Fortunately today is a new day. Firstly there were positives. Some reasonable play, some applied pressure and Grigg getting into some great positions.
But overall, I felt it was flat and a bit desperate again. Despite going for the devil-may-care pace and unpredictable nature of Gooch and Watmore, and the driving will of Honeyman, it appeared muddled and unplanned. More improvised hope than tactical genius.
One school of thought to the changes in personnel is that Ross has three quick home games so is interchanging his squad to keep everyone fresh. Another rationale to explain the team and formation is that Jack isn’t certain of who to play and when.
And despite the alterations to individual positions the problems were largely the same. The changes didn’t solve any of our recent playing issues which is a shame. There seems to be a strangulation of confidence which is odd for a team who’ve largely had a good season, had the support of the crowd, the backing of the owner and the biggest budget in League One.
So Tuesday’s match didn’t fill me with a lot of hope that our performance conundrum is going to be solved by Friday. However, that doesn’t mean that it won’t. What we do know is, that Ross and his staff will be working incredibly hard to rebuild confidence and find a shape and team that can garner brighter displays and improved results. On Tuesday I was a reactionary doom merchant.

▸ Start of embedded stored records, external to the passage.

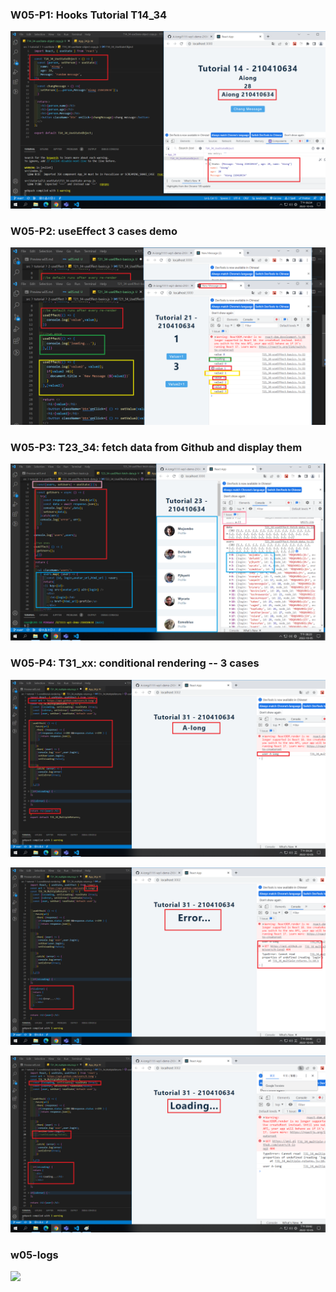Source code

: ### W05-P1: Hooks Tutorial T14_34

![](w05-p1.png)

### W05-P2: useEffect 3 cases demo

![](w05-p2.png)

### W05-P3: T23_34: fetch data from Github and display them

![](w05-p3.png)

### W05-P4: T31_xx: conditional rendering -- 3 cases

![](w05-p4-1.png)

![](w05-p4-2.png)

![](w05-p4-3.png)

### w05-logs

![](w05-logs)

Today I’m a reflective optimist. Hopefully, after Accrington I’ll be a reformed, re-converted believer of Jack Ross and his squad. One thing I’m certain of, once Grigg puts a few away, confidence in him and the team can only go one way.
Chris Sparks says...
The Blackpool result and performance was alarming and concerning to say the least. We lacked any real identity until the last 25 minutes, with most the team not really grasping what their role was and struggling to do what was asked of them, particularly the midfield.
Despite Charlie Wyke being clumsy and erratic with his play, he does offer a physical outlet up top and the formation we used when he came on seemed to suit our play a lot better. It allows us to push a bit further up the pitch and gives our creative players a bit more space to be clinical.
If Jack Ross can get the squad all signing from the same hymn sheet using the formation that ended the Blackpool game then I can see an upturn in our form and performance levels again. Add Oviedo instead of Flanagan to the team that walked off the pitch on Tuesday and that would be the side that I would pick for the visit of Accrington Stanley.
We have the quality in the squad and in the dugout, we just need to fit the pieces of the jigsaw together now!